* Brief:
Report the lines of the material that carry the string "Pydantic".

* Supplied material:
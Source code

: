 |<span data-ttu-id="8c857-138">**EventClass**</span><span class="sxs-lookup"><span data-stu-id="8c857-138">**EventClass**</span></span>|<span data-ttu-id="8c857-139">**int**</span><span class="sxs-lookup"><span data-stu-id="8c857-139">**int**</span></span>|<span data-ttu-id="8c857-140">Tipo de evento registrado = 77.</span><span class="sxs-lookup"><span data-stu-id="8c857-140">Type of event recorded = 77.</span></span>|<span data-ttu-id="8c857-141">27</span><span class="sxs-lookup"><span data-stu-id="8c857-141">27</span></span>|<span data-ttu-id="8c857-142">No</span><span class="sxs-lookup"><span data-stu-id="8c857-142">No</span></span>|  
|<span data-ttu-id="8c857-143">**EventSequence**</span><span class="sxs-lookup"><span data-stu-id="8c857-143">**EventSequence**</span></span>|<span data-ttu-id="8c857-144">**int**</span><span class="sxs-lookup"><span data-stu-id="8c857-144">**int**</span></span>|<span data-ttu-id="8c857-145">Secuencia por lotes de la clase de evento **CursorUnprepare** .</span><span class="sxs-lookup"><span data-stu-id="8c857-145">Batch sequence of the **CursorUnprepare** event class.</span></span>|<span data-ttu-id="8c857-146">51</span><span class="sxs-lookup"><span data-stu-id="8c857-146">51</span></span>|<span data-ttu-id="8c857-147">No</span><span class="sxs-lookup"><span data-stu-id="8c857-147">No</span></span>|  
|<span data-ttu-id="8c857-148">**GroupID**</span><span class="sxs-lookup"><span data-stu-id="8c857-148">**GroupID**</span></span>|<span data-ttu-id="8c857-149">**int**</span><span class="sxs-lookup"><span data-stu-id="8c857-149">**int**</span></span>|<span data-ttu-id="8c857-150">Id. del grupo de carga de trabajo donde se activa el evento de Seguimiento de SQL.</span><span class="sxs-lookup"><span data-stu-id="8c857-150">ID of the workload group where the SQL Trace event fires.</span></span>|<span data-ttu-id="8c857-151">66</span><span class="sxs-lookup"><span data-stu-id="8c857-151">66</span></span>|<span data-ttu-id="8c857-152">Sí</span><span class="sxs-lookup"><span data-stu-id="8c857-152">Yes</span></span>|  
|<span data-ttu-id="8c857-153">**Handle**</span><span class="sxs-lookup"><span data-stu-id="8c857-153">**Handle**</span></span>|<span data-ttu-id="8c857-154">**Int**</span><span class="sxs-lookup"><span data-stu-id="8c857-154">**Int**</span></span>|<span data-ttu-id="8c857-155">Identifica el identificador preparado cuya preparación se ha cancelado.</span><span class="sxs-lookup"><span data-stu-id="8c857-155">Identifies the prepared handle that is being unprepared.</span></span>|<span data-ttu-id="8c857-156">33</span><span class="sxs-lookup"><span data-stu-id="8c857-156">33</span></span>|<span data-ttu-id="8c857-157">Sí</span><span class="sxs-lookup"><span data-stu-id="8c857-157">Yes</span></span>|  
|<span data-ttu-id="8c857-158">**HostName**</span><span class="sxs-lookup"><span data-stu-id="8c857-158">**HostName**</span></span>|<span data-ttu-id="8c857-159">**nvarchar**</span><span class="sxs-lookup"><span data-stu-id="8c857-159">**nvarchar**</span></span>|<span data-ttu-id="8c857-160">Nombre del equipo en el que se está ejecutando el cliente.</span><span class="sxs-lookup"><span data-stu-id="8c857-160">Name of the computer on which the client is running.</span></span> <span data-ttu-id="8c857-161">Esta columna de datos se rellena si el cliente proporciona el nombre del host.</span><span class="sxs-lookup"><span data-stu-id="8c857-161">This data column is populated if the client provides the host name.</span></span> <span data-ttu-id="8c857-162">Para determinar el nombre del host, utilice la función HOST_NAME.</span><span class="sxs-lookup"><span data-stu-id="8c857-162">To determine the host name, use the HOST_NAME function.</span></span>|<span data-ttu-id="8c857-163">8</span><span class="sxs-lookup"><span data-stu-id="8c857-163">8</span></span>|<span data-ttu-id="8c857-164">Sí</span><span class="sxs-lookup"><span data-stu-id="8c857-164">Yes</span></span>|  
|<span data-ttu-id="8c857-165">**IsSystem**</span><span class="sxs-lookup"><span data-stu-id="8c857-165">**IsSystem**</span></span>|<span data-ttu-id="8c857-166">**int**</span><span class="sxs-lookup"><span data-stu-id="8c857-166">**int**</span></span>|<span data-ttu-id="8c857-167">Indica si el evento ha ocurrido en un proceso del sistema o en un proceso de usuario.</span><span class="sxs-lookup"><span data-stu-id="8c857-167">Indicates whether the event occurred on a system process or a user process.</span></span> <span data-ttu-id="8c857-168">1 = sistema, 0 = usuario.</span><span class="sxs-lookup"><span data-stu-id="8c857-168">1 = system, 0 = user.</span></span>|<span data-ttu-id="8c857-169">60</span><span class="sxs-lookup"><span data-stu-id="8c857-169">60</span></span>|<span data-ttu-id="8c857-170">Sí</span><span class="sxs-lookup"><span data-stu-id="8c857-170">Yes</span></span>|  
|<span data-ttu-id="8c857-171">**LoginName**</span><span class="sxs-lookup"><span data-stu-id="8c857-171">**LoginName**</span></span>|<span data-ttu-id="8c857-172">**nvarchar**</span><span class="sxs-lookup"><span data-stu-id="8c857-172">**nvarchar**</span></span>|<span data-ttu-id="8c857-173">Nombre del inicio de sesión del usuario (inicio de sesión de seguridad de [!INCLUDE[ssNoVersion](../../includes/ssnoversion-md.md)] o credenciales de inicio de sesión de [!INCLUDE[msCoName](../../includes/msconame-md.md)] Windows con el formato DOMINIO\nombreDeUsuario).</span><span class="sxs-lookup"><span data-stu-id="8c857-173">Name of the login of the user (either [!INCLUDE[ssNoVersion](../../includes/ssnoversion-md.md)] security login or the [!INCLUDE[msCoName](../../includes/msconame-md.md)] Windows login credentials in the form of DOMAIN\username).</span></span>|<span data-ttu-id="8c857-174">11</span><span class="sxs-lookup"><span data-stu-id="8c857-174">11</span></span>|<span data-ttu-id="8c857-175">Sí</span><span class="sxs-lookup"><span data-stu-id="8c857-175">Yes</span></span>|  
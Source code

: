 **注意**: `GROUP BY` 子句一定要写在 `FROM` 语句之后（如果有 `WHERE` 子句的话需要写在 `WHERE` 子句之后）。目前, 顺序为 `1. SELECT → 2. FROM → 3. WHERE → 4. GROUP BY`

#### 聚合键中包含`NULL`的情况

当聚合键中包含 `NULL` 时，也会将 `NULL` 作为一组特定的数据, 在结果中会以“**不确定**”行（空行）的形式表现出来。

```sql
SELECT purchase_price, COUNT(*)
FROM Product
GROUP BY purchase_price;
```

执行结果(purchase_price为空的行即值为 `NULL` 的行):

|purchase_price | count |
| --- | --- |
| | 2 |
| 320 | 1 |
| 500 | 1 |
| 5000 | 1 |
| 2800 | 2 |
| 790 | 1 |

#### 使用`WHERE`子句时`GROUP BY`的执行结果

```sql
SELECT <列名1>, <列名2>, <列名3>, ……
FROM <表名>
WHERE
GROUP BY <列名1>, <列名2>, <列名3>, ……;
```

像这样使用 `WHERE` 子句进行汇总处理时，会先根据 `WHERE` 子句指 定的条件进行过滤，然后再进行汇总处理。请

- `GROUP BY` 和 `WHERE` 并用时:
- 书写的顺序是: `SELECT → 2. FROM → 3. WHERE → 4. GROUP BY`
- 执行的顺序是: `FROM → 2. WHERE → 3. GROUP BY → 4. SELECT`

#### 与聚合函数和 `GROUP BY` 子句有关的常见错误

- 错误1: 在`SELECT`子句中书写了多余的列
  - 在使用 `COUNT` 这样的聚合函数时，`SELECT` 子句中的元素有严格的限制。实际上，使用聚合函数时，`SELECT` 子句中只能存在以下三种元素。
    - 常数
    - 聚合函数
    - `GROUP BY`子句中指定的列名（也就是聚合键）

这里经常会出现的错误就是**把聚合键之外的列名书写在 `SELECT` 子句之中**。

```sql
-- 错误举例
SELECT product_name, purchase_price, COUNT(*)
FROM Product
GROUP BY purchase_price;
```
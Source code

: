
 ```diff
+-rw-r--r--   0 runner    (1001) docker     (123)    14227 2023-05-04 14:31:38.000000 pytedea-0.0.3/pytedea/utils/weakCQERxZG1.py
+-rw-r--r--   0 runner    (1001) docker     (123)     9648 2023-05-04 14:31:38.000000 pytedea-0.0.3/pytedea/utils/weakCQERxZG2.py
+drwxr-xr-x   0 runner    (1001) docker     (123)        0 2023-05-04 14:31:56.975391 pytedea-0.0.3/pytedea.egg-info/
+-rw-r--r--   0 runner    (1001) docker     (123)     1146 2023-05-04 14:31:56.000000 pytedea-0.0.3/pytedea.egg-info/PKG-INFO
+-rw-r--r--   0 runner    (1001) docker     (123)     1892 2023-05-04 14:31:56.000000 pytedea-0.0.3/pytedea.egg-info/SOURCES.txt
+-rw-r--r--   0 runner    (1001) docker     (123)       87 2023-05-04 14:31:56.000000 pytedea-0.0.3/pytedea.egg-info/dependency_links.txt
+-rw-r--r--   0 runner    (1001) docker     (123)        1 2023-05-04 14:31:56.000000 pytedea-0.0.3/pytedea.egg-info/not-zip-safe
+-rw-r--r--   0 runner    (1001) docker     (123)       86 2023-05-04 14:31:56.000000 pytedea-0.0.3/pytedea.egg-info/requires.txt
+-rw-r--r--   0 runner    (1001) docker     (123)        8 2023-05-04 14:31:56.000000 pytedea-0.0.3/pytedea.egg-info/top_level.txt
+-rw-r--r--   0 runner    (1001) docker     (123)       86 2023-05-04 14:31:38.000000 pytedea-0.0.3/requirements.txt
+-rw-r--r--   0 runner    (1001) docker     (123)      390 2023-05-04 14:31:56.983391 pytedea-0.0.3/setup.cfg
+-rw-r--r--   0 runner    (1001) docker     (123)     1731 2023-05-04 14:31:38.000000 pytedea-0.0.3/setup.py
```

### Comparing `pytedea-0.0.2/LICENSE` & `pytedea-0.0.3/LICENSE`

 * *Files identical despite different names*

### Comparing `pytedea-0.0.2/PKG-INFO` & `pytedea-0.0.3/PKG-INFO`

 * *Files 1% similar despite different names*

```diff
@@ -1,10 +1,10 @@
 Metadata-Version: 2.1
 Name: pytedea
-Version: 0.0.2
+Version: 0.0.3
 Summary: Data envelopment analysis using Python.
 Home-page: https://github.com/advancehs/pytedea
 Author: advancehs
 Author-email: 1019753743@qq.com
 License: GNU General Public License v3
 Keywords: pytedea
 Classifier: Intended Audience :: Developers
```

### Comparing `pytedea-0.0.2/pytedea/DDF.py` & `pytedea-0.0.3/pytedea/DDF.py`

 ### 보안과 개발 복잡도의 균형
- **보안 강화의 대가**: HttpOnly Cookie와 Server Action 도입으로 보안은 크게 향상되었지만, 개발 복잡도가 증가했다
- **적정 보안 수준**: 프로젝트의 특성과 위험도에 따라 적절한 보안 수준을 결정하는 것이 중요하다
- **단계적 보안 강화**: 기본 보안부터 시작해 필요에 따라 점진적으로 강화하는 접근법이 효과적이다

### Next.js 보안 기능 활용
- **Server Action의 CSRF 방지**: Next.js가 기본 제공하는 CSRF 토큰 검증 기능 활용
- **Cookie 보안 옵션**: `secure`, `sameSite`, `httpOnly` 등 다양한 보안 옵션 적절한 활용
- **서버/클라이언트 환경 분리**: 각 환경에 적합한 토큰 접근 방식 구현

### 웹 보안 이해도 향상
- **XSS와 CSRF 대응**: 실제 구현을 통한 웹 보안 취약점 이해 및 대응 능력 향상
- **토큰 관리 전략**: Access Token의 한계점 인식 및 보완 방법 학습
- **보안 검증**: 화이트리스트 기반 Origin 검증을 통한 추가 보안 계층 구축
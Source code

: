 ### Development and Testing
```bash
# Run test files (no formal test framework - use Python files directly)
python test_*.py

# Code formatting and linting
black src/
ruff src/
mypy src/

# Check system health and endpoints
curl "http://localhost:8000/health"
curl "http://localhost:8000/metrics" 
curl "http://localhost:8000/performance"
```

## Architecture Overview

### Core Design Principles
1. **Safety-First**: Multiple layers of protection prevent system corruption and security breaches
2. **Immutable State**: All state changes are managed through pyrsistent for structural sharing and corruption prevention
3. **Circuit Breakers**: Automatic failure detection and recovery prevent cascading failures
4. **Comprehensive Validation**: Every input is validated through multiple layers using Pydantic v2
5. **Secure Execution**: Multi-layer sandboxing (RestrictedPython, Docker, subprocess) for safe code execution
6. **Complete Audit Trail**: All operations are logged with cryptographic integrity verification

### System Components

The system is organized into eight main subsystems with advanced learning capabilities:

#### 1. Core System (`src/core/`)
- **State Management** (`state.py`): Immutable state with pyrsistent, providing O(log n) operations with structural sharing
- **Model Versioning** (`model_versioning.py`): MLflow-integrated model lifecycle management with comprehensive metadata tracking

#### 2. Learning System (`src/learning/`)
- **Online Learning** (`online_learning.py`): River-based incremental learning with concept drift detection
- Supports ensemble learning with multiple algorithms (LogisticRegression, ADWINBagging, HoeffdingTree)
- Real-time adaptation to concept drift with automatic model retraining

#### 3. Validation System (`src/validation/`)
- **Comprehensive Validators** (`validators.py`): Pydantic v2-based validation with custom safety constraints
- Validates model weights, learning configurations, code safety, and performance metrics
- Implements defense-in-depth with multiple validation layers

* Answer area:
4. **Comprehensive Validation**: Every input is validated through multiple layers using Pydantic v2
- **Comprehensive Validators** (`validators.py`): Pydantic v2-based validation with custom safety constraints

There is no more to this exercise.